[Data extracted from a collection]
○ ○ ○ ○ ○ ○ ○

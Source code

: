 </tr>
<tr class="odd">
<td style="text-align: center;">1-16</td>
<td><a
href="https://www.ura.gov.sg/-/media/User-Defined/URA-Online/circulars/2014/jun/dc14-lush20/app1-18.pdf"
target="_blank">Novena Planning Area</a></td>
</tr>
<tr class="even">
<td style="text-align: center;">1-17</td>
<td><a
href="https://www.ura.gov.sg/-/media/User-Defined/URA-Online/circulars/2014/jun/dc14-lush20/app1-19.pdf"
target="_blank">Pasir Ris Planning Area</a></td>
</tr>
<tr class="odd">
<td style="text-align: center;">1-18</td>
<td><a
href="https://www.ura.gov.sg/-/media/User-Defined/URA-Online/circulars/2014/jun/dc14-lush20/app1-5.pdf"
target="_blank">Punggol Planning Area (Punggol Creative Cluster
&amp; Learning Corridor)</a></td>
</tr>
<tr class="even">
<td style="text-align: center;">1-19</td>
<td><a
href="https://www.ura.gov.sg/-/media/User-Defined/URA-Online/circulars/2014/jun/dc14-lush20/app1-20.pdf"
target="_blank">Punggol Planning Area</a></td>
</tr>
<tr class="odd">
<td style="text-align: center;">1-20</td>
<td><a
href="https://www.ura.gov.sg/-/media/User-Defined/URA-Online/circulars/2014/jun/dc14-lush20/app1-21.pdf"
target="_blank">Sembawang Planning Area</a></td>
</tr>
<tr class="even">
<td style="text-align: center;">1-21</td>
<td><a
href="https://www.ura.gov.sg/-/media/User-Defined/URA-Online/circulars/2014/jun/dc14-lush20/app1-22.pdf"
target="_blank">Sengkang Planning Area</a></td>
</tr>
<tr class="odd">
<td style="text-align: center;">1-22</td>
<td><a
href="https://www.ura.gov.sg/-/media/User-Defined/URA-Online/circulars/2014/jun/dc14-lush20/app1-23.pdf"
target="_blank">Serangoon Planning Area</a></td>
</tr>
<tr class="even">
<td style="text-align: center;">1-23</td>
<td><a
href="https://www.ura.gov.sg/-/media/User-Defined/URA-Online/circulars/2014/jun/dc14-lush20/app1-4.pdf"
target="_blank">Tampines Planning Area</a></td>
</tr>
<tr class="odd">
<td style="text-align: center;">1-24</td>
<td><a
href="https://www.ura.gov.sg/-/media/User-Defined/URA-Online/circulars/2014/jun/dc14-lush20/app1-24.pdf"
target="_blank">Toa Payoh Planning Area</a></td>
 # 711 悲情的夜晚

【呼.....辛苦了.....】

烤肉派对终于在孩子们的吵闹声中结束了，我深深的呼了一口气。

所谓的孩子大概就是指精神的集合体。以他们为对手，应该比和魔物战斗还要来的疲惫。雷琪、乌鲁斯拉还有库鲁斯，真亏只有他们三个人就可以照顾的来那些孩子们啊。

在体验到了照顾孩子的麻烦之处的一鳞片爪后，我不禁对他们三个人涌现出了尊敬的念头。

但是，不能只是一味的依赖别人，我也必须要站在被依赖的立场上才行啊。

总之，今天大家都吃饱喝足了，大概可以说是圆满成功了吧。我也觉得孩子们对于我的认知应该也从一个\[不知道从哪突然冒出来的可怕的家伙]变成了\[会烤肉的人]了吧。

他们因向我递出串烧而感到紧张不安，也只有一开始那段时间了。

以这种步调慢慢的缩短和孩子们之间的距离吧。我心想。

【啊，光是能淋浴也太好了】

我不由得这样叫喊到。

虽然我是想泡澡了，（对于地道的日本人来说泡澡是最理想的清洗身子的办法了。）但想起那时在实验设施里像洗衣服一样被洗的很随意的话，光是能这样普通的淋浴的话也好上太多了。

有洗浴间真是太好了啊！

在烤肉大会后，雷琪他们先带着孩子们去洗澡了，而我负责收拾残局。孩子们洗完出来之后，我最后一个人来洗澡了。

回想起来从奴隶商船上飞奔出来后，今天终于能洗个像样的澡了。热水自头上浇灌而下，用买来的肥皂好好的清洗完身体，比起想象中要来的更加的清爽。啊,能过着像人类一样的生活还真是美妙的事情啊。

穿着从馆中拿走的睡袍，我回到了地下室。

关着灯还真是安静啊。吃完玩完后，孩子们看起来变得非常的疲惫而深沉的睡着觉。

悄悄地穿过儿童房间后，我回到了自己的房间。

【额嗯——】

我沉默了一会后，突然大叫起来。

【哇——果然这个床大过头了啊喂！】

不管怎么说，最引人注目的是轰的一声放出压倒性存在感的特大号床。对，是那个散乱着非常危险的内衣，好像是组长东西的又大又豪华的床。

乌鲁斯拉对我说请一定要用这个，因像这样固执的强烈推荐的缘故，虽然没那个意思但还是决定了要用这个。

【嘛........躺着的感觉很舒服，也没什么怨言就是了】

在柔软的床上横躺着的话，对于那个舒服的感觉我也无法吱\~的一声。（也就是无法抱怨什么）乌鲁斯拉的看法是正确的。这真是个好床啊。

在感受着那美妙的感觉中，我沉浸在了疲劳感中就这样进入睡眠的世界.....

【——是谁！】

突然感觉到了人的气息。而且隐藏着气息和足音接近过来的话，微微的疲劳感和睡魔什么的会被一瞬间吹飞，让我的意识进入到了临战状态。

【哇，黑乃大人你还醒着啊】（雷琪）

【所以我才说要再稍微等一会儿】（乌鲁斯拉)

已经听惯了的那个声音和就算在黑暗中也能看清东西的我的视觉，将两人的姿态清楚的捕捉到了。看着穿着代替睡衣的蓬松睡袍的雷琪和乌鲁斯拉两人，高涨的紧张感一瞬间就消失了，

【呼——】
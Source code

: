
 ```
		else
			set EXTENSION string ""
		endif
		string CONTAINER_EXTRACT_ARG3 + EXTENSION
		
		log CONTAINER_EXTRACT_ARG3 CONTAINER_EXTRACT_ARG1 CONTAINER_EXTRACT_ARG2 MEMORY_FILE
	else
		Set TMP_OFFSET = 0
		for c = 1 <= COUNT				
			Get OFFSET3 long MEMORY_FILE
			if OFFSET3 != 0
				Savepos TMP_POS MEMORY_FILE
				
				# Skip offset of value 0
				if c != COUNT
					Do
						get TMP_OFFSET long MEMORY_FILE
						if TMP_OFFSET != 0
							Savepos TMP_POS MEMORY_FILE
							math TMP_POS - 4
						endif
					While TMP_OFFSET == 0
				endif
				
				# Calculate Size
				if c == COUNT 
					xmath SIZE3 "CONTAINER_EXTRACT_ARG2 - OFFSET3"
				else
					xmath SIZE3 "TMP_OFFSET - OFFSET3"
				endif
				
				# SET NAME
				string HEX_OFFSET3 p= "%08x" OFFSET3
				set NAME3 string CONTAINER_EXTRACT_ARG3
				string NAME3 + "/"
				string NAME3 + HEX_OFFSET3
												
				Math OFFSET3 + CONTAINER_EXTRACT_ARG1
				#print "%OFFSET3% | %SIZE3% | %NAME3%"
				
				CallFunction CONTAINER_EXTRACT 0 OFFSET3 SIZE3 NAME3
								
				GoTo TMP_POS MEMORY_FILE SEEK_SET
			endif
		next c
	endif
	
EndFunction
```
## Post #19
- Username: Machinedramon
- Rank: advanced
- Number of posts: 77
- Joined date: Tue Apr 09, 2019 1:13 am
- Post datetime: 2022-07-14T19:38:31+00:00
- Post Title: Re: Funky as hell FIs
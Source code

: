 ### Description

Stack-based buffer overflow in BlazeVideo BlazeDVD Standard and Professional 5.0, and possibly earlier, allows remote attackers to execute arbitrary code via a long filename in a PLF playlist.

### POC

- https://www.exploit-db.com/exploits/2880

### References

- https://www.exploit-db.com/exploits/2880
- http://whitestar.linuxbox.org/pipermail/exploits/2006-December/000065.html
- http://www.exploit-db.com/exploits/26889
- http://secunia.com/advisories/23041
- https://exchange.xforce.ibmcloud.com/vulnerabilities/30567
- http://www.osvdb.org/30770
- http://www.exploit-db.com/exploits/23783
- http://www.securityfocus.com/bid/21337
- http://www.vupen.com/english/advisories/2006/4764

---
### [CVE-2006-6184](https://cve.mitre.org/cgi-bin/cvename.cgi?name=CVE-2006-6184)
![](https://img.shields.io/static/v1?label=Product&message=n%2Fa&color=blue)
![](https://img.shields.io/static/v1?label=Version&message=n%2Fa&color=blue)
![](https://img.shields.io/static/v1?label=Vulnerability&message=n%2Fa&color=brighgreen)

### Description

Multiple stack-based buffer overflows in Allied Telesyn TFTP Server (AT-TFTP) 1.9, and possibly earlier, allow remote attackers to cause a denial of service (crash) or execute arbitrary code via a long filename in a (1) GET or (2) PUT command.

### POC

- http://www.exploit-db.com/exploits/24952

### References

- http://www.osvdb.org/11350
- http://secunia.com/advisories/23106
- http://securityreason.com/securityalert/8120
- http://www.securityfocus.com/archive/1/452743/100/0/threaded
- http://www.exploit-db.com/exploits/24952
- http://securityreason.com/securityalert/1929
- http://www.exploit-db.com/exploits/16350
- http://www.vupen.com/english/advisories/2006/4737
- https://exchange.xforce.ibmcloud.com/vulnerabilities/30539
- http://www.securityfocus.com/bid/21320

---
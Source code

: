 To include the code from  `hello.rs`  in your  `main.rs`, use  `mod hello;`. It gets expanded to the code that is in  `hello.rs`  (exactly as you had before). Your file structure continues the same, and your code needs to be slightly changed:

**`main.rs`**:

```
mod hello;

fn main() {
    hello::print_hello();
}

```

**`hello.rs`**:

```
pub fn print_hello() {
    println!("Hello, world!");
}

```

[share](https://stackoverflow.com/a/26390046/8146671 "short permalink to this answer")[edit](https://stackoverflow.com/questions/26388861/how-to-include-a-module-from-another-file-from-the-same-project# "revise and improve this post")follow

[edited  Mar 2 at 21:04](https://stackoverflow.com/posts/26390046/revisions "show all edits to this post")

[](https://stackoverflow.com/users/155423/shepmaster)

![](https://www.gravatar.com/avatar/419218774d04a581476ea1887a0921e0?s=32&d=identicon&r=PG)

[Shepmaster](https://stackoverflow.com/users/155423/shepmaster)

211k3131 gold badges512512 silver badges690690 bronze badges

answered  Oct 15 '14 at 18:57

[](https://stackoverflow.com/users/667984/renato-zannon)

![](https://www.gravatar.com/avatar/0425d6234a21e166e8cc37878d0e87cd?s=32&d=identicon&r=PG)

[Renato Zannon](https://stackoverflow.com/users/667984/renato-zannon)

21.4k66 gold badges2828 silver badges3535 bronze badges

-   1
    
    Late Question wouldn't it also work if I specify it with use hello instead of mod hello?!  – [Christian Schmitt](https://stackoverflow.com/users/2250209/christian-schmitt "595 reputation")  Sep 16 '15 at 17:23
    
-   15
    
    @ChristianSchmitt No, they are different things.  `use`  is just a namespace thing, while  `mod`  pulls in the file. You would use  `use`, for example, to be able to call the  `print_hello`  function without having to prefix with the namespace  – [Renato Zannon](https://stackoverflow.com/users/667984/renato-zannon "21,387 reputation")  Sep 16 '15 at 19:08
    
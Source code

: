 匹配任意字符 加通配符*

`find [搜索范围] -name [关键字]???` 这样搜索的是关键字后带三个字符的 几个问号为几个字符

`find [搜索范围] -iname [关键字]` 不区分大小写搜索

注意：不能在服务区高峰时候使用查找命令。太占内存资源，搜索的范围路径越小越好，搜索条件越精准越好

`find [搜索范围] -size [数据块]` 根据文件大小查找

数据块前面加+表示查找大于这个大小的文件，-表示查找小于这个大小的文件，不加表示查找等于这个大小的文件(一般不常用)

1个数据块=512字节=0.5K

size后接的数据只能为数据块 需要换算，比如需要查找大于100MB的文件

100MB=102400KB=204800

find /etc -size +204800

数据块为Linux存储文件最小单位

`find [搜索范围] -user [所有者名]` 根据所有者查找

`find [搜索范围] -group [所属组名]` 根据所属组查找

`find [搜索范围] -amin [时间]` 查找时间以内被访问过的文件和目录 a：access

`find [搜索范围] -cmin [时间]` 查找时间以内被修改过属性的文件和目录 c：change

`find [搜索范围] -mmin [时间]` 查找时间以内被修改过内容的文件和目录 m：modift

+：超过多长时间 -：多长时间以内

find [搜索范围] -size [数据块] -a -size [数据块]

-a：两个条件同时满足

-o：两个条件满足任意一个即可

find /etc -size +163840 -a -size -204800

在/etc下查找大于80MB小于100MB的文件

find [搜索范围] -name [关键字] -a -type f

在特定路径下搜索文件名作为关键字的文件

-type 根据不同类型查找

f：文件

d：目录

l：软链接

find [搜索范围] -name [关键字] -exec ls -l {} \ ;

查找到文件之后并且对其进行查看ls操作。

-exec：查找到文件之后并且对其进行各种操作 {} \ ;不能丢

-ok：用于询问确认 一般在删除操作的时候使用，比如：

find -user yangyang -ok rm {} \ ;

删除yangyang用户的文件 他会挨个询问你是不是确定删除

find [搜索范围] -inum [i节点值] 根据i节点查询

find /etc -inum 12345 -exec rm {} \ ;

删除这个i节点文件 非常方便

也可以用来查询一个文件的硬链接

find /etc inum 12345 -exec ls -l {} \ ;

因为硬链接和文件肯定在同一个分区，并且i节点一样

○ ○ ○ ○ ○ ○ ○

■ ABOUT THIS EXERCISE ■
Pull every line containing "silver" from the entries above and copy it.

■ YOUR RESPONSE ■
211k3131 gold badges512512 silver badges690690 bronze badges
21.4k66 gold badges2828 silver badges3535 bronze badges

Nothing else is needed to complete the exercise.